Since the market had been gapping up and down so much the past 4-5 weeks, I decided a few weeks ago to go back to the old fashioned hedging and build up a portfolio of names on the short side of the book, to offset longs. Coming into the week I was net long, and said if the S&P 500 jumped over 1120 my stop losses would trigger on the short side and I'd be even more net long. Which was fine by me as 1120 was the level I had been waiting for to get constructive again.
Not so fast!
We did get over 1120 Monday but it was illusionary - it was created by premarket magic when the S&P 500 immediately opened at S&P 1125 before a quick run to 1130 in the opening hours of the week. From there it has been all down hill.
I do like to review all trades after the fact to see what, if anything, should have been changed. Sometimes the answer is nothing and the market just gets you - which is what happened this week. My tight stop losses hit (as they should have) and 3 of my shorts were dumped in the opening hours. While I would not change the process (since all these stocks broke over resistance), in retrospect I got punked. It happens. I suffered losses of 2-5%, whereas in retrospect if not for the Chinese yuan announcement most likely these stocks would of not jumped like Mexican jumping beans and looking at them now I would have had very nice winners on 2 of the 3 positions. The third, Discover Financial Services (DFS) had an earnings report last night so I would of been out of the position ahead of that since earnings risk is not my thing.
These 2 are carbon copies - you can see how I was fleeced Monday morning and since then all downhill.
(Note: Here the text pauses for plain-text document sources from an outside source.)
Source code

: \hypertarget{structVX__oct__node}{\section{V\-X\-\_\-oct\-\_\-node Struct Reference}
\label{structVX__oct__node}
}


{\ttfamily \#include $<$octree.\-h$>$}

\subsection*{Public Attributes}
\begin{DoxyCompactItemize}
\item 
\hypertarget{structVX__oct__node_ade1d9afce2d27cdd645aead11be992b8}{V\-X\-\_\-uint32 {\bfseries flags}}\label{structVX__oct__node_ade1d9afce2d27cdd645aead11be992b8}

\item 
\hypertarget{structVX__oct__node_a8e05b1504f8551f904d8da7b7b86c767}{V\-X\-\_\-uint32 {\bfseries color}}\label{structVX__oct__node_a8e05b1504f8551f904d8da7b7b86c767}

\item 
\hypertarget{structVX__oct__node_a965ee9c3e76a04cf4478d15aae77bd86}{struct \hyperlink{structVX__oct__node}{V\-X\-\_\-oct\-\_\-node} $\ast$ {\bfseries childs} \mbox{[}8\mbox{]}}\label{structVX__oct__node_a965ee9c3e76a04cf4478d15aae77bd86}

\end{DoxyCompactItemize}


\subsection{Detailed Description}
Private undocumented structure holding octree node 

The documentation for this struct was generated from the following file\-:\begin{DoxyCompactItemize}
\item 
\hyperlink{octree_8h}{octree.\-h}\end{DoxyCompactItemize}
CE especially hurt since my stop loss was for 2% and the stock gapped so strongly I got taken out at a 5% loss.
This 1 was an anomaly due to earnings; I don't take earnings risk from the long or short side 90% of the time so we'd have cleared deck ahead of the announcement. Would have been a flattish trade.
Like I said, these things happen over the course of time - but when anyone says being short in a downturn is easy.... well, not so much.